GPRS: Paketübermittlung im Modem-Tempo
Hinter dem Begriff "General Packet Radio Service" (GPRS) - zu Deutsch in etwa "Allgemein paketorientierter Funkdienst" - verbirgt sich eine Technik zur reinen Datenübermittlung. Da die zu übertragenen Dateien beim Sender in mehrere Pakete aufgeteilt und erst beim Empfänger wieder zusammengesetzt werden, ist es nicht möglich, allein über GPRS Gespräche zu führen.
Das merkt der Nutzer auch beim Blick auf die eigene Handy-Rechnung. Der Mobilfunk-Anbieter rechnet allein die Datenmenge, sprich die Größe der übertragenen Pakete, und nicht die Übertragungsdauer wie beim Gesprächsguthaben ab. Mit einer typischen Datendurchsatz-Rate zwischen 40 und 54 Kilobyte in der Sekunde entspricht der mobile Datenabruf per GPRS in etwa der Geschwindigkeit eines älteren Einwahl-Modems.

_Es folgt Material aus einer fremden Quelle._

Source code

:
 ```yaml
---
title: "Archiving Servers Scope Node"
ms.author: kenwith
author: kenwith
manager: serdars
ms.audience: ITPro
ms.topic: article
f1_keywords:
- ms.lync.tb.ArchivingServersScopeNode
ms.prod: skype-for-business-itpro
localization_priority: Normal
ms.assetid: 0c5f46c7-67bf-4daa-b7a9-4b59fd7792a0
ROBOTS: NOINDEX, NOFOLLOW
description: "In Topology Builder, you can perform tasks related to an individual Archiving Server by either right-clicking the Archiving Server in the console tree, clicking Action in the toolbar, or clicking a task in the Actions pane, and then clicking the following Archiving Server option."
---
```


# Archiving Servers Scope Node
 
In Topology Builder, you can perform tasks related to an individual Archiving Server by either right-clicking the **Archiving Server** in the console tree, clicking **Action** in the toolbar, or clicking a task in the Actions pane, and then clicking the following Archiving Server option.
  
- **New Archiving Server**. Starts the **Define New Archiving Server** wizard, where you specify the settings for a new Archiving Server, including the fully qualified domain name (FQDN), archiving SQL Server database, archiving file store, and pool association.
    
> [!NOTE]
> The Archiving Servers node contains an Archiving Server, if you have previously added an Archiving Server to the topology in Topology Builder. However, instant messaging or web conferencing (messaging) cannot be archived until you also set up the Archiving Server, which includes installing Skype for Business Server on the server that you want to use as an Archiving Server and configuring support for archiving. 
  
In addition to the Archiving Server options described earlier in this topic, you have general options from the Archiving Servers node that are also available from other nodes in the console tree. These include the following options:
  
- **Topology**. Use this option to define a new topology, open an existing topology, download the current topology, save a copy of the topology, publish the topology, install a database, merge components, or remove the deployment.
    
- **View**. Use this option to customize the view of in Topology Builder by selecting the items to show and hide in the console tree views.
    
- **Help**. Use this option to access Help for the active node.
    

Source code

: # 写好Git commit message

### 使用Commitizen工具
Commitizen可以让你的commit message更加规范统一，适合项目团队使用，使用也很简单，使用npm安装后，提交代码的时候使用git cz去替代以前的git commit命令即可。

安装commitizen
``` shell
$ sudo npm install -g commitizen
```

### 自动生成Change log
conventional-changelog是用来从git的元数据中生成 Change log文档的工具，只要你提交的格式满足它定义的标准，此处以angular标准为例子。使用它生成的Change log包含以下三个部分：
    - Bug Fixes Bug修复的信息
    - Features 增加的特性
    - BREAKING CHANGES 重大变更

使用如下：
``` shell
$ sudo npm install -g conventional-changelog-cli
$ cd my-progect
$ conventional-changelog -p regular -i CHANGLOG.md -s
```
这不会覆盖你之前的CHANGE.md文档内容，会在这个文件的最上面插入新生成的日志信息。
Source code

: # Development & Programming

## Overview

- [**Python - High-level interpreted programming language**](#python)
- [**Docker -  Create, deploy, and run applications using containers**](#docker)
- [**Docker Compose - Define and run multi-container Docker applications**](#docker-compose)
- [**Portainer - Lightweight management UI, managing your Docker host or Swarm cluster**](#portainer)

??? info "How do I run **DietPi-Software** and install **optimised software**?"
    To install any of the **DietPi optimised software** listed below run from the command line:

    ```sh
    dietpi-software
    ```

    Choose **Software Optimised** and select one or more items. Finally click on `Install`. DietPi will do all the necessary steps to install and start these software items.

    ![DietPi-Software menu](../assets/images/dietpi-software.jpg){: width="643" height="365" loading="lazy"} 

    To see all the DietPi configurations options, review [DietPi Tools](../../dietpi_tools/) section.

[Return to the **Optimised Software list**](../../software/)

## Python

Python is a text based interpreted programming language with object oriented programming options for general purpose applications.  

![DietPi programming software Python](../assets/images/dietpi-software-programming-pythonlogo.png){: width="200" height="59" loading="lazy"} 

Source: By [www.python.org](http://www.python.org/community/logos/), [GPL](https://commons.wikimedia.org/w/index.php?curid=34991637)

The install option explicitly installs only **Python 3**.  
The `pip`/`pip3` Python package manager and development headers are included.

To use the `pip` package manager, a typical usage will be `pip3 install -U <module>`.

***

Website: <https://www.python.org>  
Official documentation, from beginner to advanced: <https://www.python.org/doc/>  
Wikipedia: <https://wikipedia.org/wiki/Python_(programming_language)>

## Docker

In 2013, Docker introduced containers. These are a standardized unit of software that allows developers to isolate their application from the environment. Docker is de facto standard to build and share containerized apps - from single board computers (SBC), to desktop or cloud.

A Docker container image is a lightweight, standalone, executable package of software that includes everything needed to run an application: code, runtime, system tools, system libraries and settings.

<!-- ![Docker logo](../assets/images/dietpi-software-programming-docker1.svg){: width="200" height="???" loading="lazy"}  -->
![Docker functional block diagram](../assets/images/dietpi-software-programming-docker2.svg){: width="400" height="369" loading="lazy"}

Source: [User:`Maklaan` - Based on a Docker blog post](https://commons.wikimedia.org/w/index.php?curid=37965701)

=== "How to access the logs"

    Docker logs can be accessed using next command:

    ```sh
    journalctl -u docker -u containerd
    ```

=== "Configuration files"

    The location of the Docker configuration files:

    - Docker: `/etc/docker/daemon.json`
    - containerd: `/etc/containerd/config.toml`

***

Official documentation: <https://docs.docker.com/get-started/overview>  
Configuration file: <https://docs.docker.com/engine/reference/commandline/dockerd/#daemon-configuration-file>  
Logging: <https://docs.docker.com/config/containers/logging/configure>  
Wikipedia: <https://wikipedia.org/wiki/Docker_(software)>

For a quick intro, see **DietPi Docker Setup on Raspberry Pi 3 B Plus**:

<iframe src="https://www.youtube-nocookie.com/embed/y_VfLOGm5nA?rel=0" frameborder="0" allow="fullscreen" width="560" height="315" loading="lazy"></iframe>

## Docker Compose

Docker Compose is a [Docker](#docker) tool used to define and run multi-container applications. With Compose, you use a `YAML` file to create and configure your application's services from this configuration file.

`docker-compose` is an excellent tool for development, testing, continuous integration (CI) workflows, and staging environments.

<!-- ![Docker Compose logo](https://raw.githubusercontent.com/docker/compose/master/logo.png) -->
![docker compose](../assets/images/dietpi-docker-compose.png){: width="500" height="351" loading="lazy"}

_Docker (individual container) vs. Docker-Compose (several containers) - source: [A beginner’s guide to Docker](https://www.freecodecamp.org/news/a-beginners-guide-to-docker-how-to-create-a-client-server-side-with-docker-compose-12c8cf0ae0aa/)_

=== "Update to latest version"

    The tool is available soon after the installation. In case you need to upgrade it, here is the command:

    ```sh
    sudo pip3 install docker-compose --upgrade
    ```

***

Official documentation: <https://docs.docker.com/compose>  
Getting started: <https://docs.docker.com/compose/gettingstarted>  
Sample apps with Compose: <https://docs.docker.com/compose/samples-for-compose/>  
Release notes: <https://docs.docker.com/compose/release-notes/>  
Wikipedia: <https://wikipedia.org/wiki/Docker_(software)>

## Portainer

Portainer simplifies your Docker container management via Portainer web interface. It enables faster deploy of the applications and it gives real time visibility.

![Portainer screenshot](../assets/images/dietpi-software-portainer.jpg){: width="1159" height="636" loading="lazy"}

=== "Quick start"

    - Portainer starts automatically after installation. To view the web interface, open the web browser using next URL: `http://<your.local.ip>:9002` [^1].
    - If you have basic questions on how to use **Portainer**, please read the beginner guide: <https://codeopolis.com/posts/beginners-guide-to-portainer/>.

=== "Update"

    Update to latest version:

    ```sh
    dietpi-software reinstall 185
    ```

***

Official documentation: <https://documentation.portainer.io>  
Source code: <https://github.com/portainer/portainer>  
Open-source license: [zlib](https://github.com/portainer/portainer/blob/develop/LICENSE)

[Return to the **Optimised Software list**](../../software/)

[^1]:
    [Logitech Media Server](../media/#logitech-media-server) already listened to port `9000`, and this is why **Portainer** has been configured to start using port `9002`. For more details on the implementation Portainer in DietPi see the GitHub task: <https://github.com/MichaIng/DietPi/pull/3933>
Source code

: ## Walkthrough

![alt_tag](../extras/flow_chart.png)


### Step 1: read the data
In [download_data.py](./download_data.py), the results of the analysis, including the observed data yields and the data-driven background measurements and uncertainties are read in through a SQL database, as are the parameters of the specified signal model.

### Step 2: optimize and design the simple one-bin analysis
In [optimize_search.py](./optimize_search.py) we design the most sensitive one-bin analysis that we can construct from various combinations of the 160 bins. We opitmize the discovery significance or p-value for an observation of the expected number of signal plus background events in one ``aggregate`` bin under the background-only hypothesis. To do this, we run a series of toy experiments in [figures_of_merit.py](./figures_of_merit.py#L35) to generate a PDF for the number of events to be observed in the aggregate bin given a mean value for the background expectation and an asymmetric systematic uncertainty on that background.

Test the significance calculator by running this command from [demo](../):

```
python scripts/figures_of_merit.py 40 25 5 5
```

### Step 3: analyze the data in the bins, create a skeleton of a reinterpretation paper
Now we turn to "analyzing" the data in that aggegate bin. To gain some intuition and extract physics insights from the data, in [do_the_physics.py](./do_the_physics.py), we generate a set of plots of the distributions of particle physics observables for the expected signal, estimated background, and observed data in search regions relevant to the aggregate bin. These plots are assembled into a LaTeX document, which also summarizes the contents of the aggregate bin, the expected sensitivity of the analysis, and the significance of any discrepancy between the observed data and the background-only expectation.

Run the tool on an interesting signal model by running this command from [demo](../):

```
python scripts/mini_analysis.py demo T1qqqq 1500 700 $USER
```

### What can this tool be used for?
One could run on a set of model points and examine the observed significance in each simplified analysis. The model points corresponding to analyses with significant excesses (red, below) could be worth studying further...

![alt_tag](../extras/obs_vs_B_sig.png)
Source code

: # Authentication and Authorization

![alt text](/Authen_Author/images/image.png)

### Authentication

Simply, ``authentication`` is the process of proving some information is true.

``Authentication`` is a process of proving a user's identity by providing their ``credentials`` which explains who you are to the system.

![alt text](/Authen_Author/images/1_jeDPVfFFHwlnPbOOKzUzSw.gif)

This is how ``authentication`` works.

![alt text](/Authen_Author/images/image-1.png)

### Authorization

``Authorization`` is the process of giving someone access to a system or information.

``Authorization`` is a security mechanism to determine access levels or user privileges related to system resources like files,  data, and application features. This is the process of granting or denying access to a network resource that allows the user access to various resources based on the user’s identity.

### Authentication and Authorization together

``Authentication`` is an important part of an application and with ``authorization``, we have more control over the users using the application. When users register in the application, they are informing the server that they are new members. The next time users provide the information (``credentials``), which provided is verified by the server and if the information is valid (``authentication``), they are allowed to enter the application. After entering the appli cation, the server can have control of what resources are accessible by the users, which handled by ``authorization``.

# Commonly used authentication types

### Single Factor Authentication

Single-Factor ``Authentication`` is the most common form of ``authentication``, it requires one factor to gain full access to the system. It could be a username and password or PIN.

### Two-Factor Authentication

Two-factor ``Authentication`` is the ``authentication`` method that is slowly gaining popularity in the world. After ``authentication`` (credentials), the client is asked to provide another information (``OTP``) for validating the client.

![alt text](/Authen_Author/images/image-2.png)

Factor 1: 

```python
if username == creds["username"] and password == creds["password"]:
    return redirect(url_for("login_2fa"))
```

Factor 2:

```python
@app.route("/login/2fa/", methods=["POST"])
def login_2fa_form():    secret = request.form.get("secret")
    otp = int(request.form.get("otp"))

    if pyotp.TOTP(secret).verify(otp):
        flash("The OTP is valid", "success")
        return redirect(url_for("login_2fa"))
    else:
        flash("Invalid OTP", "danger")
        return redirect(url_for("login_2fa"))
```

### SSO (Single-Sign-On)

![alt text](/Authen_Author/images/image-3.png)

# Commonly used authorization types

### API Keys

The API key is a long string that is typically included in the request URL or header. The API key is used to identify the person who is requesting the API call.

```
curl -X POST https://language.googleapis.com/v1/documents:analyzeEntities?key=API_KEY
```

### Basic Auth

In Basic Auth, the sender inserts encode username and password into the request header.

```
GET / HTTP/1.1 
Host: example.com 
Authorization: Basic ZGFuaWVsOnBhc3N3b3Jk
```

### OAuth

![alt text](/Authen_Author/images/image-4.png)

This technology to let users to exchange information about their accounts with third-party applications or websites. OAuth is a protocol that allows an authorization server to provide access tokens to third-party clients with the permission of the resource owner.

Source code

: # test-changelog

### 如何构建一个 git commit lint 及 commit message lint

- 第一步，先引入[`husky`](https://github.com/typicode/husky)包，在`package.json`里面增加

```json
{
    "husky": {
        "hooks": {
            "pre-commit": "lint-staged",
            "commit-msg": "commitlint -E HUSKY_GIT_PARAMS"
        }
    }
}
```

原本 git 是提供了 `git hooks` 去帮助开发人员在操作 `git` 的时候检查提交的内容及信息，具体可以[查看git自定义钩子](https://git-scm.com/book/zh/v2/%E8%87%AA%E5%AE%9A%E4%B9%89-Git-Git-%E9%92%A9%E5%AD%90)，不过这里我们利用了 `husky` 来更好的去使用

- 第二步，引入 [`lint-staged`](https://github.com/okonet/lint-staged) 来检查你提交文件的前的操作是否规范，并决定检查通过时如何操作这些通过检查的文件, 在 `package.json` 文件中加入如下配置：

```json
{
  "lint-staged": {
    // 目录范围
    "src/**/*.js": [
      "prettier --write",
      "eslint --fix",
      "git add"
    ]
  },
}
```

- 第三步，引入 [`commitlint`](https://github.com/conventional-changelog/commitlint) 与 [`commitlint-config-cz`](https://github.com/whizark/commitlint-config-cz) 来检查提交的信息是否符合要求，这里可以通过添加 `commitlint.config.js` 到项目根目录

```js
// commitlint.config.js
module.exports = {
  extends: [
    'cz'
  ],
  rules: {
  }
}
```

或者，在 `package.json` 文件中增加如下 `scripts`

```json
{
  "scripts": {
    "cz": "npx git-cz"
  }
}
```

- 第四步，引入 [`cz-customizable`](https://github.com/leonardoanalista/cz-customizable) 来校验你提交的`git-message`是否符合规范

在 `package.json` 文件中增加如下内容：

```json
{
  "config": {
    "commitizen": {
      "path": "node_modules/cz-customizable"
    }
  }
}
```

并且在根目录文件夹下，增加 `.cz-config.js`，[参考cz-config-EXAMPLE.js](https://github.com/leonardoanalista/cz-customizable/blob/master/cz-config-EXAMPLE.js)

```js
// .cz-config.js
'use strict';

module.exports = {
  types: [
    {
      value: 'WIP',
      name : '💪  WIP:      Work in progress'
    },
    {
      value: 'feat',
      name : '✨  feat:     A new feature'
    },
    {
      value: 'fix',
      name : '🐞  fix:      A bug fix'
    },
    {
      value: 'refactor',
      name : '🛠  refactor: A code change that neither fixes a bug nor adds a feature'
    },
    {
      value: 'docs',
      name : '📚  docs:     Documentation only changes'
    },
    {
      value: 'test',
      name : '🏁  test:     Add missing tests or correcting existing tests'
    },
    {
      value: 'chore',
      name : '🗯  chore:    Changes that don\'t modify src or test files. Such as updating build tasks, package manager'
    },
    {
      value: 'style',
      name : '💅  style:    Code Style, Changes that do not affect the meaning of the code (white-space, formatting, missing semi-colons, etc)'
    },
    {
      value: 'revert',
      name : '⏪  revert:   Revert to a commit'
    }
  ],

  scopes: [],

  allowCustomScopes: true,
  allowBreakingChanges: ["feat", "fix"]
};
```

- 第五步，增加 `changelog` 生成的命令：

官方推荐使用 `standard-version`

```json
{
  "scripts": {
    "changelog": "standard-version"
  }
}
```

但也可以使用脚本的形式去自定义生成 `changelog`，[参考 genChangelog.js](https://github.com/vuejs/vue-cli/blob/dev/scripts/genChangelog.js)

GPRS wird wegen der vergleichsweise geringen Geschwindigkeit meist für das Abrufen von E-Mails oder Multimedia-Nachrichten und nicht für das mobile Internetsurfen verwendet. Die GPRS-fähige Hardware wird in drei verschiedene Klassen eingeteilt, wobei die meisten Handys in die Kategorie B fallen. So genannte "Class-B"-Geräte können entweder Daten über GPRS herunterladen oder ein Gespräch führen, aber nicht beides gleichzeitig.